Justification implies hyphenation elsewhere. Personally, I think justified text is fugly without it.


TeX justification really needs to be ported to browsers. Are those hyphenation algorithms really that hard to implement?


Are those hyphenation algorithms really that hard to implement?

Yes: see (for example) http://en.wikipedia.org/wiki/Hz-program .

A really good H&J algorithm is doing a significant amount of work. It has to think about things like successive hyphens (which get distracting quickly), rivers (the unpleasant vertical lines of whitespace that appear especially in over-spaced text), and so on. This involves lots of backtracking and image processing, and it fires every time the layout changes. It’s all possible to do in a browser someday, but it’s not trivial.


> TeX really needs to be ported to browsers

FTFY

Seriously though, browsers need better typography in general. http://nitens.org/taraborelli/latex


No, the challenge here is typically with having a high-quality hyphenation dictionary.


I don’t think implementation is the problem. Standards are. This really should be done by the browser but it’s nowhere to be seen in the standards process.

It wouldn’t be strange to have a CSS property that controls hyphenation, ‘text-overlow:ellipsis’ (which adds a ellipsis before the text overflows [+]) also changes the text at that level.

[+] http://dev.w3.org/csswg/css3-text/#text-overflow


Lack of standards haven't stopped browsers from implementing features in the past.

True hyphenation requires:

0. A property to enable or disable hyphenation 1. Hyphenation algorithm (mostly a solved problem) 2. Hyphenation dictionaries: One per language, and need to be high quality -- OpenOffice has the best open source one, but generally these are not very common

I'm not convinced that 0 or 1 are the blockers here.

There could be another issue: speed.

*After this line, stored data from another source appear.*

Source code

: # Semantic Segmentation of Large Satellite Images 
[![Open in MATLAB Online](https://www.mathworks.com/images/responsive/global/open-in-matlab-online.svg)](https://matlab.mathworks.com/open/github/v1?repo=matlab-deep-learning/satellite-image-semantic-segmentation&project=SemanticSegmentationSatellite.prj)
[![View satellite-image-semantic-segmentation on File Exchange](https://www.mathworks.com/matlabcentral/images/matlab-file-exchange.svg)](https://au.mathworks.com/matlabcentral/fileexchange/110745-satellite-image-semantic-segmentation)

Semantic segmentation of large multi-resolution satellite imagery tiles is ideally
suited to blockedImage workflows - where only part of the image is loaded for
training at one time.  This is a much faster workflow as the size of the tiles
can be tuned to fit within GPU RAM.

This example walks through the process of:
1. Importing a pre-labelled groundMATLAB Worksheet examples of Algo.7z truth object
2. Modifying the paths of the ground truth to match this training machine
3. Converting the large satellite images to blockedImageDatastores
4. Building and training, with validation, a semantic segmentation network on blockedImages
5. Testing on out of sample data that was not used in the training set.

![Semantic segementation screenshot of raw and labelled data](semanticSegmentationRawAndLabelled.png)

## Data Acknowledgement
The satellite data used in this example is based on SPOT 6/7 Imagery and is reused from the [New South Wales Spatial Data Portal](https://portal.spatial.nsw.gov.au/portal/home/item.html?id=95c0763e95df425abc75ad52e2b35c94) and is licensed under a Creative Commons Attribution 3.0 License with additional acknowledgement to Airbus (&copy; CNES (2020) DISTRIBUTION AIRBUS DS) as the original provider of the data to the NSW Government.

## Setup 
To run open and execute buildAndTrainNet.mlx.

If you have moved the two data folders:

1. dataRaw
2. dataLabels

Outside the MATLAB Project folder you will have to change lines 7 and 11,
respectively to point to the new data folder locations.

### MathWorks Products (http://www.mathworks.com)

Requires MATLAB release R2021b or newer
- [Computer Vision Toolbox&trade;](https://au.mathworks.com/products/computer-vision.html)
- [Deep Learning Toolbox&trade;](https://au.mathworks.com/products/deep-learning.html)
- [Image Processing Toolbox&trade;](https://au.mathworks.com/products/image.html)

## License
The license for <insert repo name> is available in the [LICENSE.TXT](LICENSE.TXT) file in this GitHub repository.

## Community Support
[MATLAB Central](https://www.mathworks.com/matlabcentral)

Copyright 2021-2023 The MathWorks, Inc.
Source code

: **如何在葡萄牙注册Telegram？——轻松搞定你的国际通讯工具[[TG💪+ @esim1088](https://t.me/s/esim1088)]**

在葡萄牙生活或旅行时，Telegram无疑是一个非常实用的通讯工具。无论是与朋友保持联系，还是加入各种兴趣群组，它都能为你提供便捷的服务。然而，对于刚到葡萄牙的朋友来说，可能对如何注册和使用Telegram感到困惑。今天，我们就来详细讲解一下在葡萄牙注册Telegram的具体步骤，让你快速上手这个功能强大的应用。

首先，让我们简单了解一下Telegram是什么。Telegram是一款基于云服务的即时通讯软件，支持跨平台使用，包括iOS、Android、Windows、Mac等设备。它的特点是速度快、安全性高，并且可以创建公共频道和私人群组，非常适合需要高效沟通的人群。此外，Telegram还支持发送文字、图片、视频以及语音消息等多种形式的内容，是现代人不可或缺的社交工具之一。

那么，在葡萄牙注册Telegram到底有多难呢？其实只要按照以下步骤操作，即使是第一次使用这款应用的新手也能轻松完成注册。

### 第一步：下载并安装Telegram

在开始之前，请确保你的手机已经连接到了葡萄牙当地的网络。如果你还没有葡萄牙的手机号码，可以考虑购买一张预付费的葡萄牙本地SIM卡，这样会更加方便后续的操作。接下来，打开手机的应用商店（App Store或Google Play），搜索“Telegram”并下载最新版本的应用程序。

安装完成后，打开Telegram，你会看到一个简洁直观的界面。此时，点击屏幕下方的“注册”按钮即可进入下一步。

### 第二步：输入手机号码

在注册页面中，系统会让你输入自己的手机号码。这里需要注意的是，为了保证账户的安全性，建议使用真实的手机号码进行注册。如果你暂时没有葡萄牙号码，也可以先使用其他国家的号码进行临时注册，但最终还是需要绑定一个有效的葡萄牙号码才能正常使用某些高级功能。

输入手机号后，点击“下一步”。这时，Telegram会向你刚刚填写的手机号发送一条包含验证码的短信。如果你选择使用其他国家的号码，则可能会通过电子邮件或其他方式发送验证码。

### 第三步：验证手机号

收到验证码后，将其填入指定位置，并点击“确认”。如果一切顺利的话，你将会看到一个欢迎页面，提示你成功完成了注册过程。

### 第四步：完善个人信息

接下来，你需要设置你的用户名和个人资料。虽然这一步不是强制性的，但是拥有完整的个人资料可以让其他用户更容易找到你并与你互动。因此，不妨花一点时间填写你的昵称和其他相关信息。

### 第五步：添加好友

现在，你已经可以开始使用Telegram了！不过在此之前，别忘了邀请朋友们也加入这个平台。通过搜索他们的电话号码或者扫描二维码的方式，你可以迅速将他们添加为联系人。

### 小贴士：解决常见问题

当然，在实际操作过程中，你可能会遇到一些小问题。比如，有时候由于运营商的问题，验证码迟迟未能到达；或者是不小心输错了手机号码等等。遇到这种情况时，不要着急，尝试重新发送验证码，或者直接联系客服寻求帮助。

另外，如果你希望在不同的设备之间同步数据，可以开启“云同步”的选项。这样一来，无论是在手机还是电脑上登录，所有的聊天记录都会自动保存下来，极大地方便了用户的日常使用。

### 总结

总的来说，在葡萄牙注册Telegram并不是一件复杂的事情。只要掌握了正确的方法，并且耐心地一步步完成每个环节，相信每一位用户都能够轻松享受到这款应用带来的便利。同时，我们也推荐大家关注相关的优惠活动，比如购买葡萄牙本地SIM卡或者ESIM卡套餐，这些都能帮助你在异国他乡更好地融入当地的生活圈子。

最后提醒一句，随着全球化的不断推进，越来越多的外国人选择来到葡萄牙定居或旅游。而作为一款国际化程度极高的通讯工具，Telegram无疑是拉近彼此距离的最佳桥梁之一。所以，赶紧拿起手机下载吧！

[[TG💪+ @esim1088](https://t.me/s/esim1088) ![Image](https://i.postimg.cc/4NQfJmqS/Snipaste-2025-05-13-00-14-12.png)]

Doing proper hyphenation and justification slows layout.


Look what I found: http://www.w3.org/TR/css3-text/#hyphenate (That’s the current CSS 3 Working Draft.)

It seems I was a bit too brisk with my assertion. Hyphenation is coming (at some point in the indefinite future), only the implementation details seem to be not yet agreed upon – not even in a rudimentary way – which is probably why no browser dares to implement it.

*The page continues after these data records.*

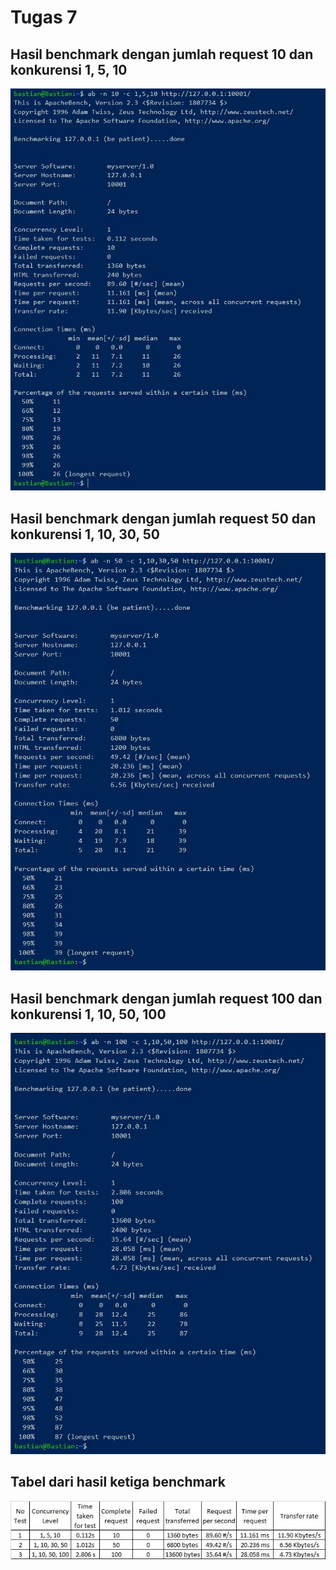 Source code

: # Tugas 7

## Hasil benchmark dengan jumlah request 10 dan konkurensi 1, 5, 10
![bench1](screenshot/bench1.jpg)

## Hasil benchmark dengan jumlah request 50 dan konkurensi 1, 10, 30, 50
![bench2](screenshot/bench2.jpg)

## Hasil benchmark dengan jumlah request 100 dan konkurensi 1, 10, 50, 100
![bench3](screenshot/bench3.jpg)

## Tabel dari hasil ketiga benchmark
![table](screenshot/table_bench.jpg)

The Working Draft links to another Draft where a possible implementation is detailed [1]. Looking around the public mailing list it seems that some have been barking up that tree for a long time.

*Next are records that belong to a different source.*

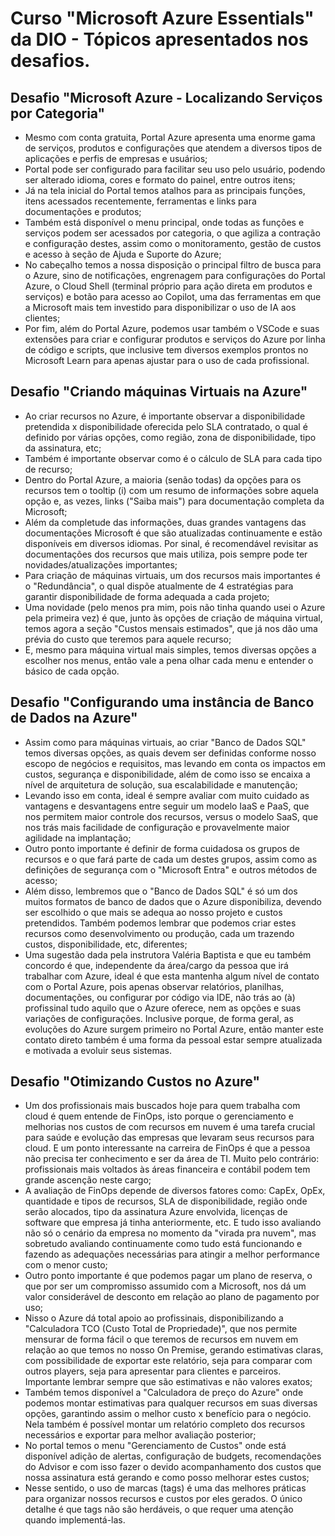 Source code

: # Curso "Microsoft Azure Essentials" da DIO - Tópicos apresentados nos desafios.

## Desafio "Microsoft Azure - Localizando Serviços por Categoria"

- Mesmo com conta gratuita, Portal Azure apresenta uma enorme gama de serviços, produtos e configurações que atendem a diversos tipos de aplicações e perfis de empresas e usuários;
- Portal pode ser configurado para facilitar seu uso pelo usuário, podendo ser alterado idioma, cores e formato do painel, entre outros itens;
- Já na tela inicial do Portal temos atalhos para as principais funções, itens acessados recentemente, ferramentas e links para documentações e produtos;
- Também está disponível o menu principal, onde todas as funções e serviços podem ser acessados por categoria, o que agiliza a contração e configuração destes, assim como o monitoramento, gestão de custos e acesso à seção de Ajuda e Suporte do Azure;
- No cabeçalho temos a nossa disposição o principal filtro de busca para o Azure, sino de notificações, engrenagem para configurações do Portal Azure, o Cloud Shell (terminal próprio para ação direta em produtos e serviços) e botão para acesso ao Copilot, uma das ferramentas em que a Microsoft mais tem investido para disponibilizar o uso de IA aos clientes;
- Por fim, além do Portal Azure, podemos usar também o VSCode e suas extensões para criar e configurar produtos e serviços do Azure por linha de código e scripts, que inclusive tem diversos exemplos prontos no Microsoft Learn para apenas ajustar para o uso de cada profissional.

## Desafio "Criando máquinas Virtuais na Azure"

- Ao criar recursos no Azure, é importante observar a disponibilidade pretendida x disponibilidade oferecida pelo SLA contratado, o qual é definido por várias opções, como região, zona de disponibilidade, tipo da assinatura, etc;
- Também é importante observar como é o cálculo de SLA para cada tipo de recurso;
- Dentro do Portal Azure, a maioria (senão todas) da opções para os recursos tem o tooltip (i) com um resumo de informações sobre aquela opção e, as vezes, links ("Saiba mais") para documentação completa da Microsoft;
- Além da completude das informações, duas grandes vantagens das documentações Microsoft é que são atualizadas continuamente e estão disponíveis em diversos idiomas. Por sinal, é recomendável revisitar as documentações dos recursos que mais utiliza, pois sempre pode ter novidades/atualizações importantes;
- Para criação de máquinas virtuais, um dos recursos mais importantes é o "Redundância", o qual dispõe atualmente de 4 estratégias para garantir disponibilidade de forma adequada a cada projeto;
- Uma novidade (pelo menos pra mim, pois não tinha quando usei o Azure pela primeira vez) é que, junto às opções de criação de máquina virtual, temos agora a seção "Custos mensais estimados", que já nos dão uma prévia do custo que teremos para aquele recurso;
- E, mesmo para máquina virtual mais simples, temos diversas opções a escolher nos menus, então vale a pena olhar cada menu e entender o básico de cada opção.

## Desafio "Configurando uma instância de Banco de Dados na Azure"

- Assim como para máquinas virtuais, ao criar "Banco de Dados SQL" temos diversas opções, as quais devem ser definidas conforme nosso escopo de negócios e requisitos, mas levando em conta os impactos em custos, segurança e disponibilidade, além de como isso se encaixa a nível de arquitetura de solução, sua escalabilidade e manutenção;
- Levando isso em conta, ideal é sempre avaliar com muito cuidado as vantagens e desvantagens entre seguir um modelo IaaS e PaaS, que nos permitem maior controle dos recursos, versus o modelo SaaS, que nos trás mais facilidade de configuração e provavelmente maior agilidade na implantação;
- Outro ponto importante é definir de forma cuidadosa os grupos de recursos e o que fará parte de cada um destes grupos, assim como as definições de segurança com o "Microsoft Entra" e outros métodos de acesso;
- Além disso, lembremos que o "Banco de Dados SQL" é só um dos muitos formatos de banco de dados que o Azure disponibiliza, devendo ser escolhido o que mais se adequa ao nosso projeto e custos pretendidos. Também podemos lembrar que podemos criar estes recursos como desenvolvimento ou produção, cada um trazendo custos, disponibilidade, etc, diferentes;
- Uma sugestão dada pela instrutora Valéria Baptista e que eu também concordo é que, independente da área/cargo da pessoa que irá trabalhar com Azure, ideal é que esta mantenha algum nível de contato com o Portal Azure, pois apenas observar relatórios, planilhas, documentações, ou configurar por código via IDE, não trás ao (à) profissinal tudo aquilo que o Azure oferece, nem as opções e suas variações de configurações. Inclusive porque, de forma geral, as evoluções do Azure surgem primeiro no Portal Azure, então manter este contato direto também é uma forma da pessoal estar sempre atualizada e motivada a evoluir seus sistemas.

## Desafio "Otimizando Custos no Azure"

- Um dos profissionais mais buscados hoje para quem trabalha com cloud é quem entende de FinOps, isto porque o gerenciamento e melhorias nos custos de com recursos em nuvem é uma tarefa crucial para saúde e evolução das empresas que levaram seus recursos para cloud. E um ponto interessante na carreira de FinOps é que a pessoa não precisa ter conhecimento e ser da área de TI. Muito pelo contrário: profissionais mais voltados às áreas financeira e contábil podem tem grande ascenção neste cargo;
- A avaliação de FinOps depende de diversos fatores como: CapEx, OpEx, quantidade e tipos de recursos, SLA de disponibilidade, região onde serão alocados, tipo da assinatura Azure envolvida, licenças de software que empresa já tinha anteriormente, etc. E tudo isso avaliando não só o cenário da empresa no momento da "virada pra nuvem", mas sobretudo avaliando continuamente como tudo está funcionando e fazendo as adequações necessárias para atingir a melhor performance com o menor custo;
- Outro ponto importante é que podemos pagar um plano de reserva, o que por ser um compromisso assumido com a Microsoft, nos dá um valor considerável de desconto em relação ao plano de pagamento por uso;
- Nisso o Azure dá total apoio ao profissinais, disponibilizando a "Calculadora TCO (Custo Total de Propriedade)", que nos permite mensurar de forma fácil o que teremos de recursos em nuvem em relação ao que temos no nosso On Premise, gerando estimativas claras, com possibilidade de exportar este relatório, seja para comparar com outros players, seja para apresentar para clientes e parceiros. Importante lembrar sempre que são estimativas e não valores exatos;
- Também temos disponível a "Calculadora de preço do Azure" onde podemos montar estimativas para qualquer recursos em suas diversas opções, garantindo assim o melhor custo x benefício para o negócio. Nela também é possível montar um relatório completo dos recursos necessários e exportar para melhor avaliação posterior;
- No portal temos o menu "Gerenciamento de Custos" onde está disponível adição de alertas, configuração de budgets, recomendações do Advisor e com isso fazer o devido acompanhamento dos custos que nossa assinatura está gerando e como posso melhorar estes custos;
- Nesse sentido, o uso de marcas (tags) é uma das melhores práticas para organizar nossos recursos e custos por eles gerados. O único detalhe é que tags não são herdáveis, o que requer uma atenção quando implementá-las.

Standards really don’t seem to be the holdup. At least some people have campaigned for the inclusion of hyphenation in the past.

I still think that implementation isn’t the problem, either. This seems to be one of those eccentric typographic details that is ignored and can safely be ignored because the web doesn’t depend on it (kind of like kerning and ligatures which are now only slowly finding their way into browsers). It’s also not exactly flashy like rounded borders, drop shadows or gradients. That might be the reason why browser vendors are dragging their feet. They could implement it but it’s not super-trivial so they rather wait and see.

[1] http://www.w3.org/TR/2007/WD-css3-gcpm-20070205/#hyphenation


A dictionary is insufficient for languages that use compound words such as German and Dutch. You also need some algorithm for taking apart such compound words.


Definitely -- but the algorithms are well-known here, right?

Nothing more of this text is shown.